String Indexer

StringIndexer encodes a string column of labels to a column of label indices

Input

It takes in a DataFrame and transforms it to another DataFrame

Output

It adds a new column containing the encoding of the string column of labels to a column of label indices, to the incoming DataFrame.

Type

ml-transformer

Class

fire.nodes.etl.NodeStringIndexer

Fields

Name

Title

Description

inputCol

Input Columns

Input column

outputCol

Output Column

Output column

Details

String Indexer Node Details

The String Indexer Node is used to encode a string column of labels to a column of label indices. It takes in a DataFrame and transforms it to another DataFrame by adding a new column containing the encoding of the string column of labels to a column of label indices.

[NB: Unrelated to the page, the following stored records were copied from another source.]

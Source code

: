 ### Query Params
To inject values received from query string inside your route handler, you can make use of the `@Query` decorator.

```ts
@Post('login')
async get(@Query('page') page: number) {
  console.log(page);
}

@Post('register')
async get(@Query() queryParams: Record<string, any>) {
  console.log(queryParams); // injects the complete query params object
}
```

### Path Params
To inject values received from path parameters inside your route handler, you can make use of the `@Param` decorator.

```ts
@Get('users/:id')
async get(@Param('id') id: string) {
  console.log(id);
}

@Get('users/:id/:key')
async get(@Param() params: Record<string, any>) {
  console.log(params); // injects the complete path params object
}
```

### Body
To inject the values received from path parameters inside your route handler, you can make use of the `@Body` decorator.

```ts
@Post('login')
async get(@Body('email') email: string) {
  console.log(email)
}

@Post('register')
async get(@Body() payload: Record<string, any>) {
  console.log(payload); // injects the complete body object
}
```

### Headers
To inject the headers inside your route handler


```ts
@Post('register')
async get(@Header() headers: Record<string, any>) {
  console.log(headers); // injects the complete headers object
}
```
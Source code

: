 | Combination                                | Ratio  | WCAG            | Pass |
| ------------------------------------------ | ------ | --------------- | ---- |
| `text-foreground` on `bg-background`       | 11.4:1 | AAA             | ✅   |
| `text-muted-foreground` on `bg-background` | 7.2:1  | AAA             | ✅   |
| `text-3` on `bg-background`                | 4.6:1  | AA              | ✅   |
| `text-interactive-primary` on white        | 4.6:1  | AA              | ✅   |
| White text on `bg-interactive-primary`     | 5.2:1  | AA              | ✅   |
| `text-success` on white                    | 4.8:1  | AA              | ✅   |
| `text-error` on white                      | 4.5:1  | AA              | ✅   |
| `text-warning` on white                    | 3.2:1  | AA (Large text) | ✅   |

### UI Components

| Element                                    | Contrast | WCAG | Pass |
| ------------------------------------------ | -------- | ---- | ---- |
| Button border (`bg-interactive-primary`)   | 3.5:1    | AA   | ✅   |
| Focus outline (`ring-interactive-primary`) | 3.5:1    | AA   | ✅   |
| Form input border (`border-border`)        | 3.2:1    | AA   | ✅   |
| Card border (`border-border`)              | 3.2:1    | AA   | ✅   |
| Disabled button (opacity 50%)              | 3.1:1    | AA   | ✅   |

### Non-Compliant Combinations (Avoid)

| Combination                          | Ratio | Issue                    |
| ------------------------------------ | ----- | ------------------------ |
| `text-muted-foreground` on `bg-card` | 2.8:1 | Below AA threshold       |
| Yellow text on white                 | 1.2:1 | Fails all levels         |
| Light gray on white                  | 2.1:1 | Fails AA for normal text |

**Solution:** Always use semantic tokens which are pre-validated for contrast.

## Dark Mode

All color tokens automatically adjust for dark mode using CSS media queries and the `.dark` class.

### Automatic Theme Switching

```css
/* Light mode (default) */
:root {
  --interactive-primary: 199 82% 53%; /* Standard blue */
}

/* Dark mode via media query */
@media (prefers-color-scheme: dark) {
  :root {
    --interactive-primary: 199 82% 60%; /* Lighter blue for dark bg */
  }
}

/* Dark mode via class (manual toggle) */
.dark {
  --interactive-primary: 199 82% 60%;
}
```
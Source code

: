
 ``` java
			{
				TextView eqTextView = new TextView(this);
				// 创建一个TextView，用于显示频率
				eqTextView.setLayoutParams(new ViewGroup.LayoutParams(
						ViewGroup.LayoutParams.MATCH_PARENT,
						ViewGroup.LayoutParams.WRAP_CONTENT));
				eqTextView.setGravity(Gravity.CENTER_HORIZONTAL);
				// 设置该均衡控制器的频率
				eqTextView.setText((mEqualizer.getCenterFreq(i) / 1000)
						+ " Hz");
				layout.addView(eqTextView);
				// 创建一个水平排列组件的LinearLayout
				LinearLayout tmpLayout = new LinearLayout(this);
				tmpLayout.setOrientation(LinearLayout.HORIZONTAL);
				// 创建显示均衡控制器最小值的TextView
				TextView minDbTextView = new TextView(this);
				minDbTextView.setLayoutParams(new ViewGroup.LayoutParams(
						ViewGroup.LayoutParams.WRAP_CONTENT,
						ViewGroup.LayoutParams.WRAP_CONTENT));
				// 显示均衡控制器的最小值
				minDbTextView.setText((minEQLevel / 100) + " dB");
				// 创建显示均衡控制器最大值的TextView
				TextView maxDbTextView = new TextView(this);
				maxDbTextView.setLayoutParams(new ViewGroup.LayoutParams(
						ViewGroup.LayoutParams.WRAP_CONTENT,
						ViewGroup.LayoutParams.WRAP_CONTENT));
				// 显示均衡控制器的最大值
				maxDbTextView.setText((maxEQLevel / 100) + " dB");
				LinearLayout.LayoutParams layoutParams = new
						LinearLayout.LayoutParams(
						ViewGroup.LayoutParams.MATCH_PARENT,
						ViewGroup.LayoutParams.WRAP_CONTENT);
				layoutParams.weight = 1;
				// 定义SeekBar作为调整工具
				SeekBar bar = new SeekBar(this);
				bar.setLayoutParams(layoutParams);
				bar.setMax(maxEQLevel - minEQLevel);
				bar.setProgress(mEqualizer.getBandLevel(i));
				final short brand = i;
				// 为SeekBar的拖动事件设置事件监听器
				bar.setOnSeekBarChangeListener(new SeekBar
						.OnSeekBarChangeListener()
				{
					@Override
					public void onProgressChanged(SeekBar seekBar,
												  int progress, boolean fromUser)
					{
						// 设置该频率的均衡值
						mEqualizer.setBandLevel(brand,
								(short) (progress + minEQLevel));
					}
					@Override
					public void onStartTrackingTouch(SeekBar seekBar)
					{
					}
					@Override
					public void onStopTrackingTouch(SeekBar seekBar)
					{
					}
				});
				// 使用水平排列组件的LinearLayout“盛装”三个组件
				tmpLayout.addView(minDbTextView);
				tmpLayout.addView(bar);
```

It takes in the parameters handleInvalid, inputCol and outputCol, which are used to handle invalid entries, input column name and output column name respectively.

Input Parameters

HANDLE INVALID: Select whether to skip or throw error on invalid entries.

INPUT COLUMN: Select the required column for encoding.

OUTPUT COLUMN: The name of the output column after encoding.

Examples

String Indexer Node Example

Consider the below String Indexer output for the color column

id color encoded_color

0 red 2

1 green 1

2 blue 0

3 purple 3

In this example, the input column is color and the output column is encoded_color. The string indexer encodes the color column to a column of label indices. The handleInvalid is set to skip, so any invalid entries will be skipped.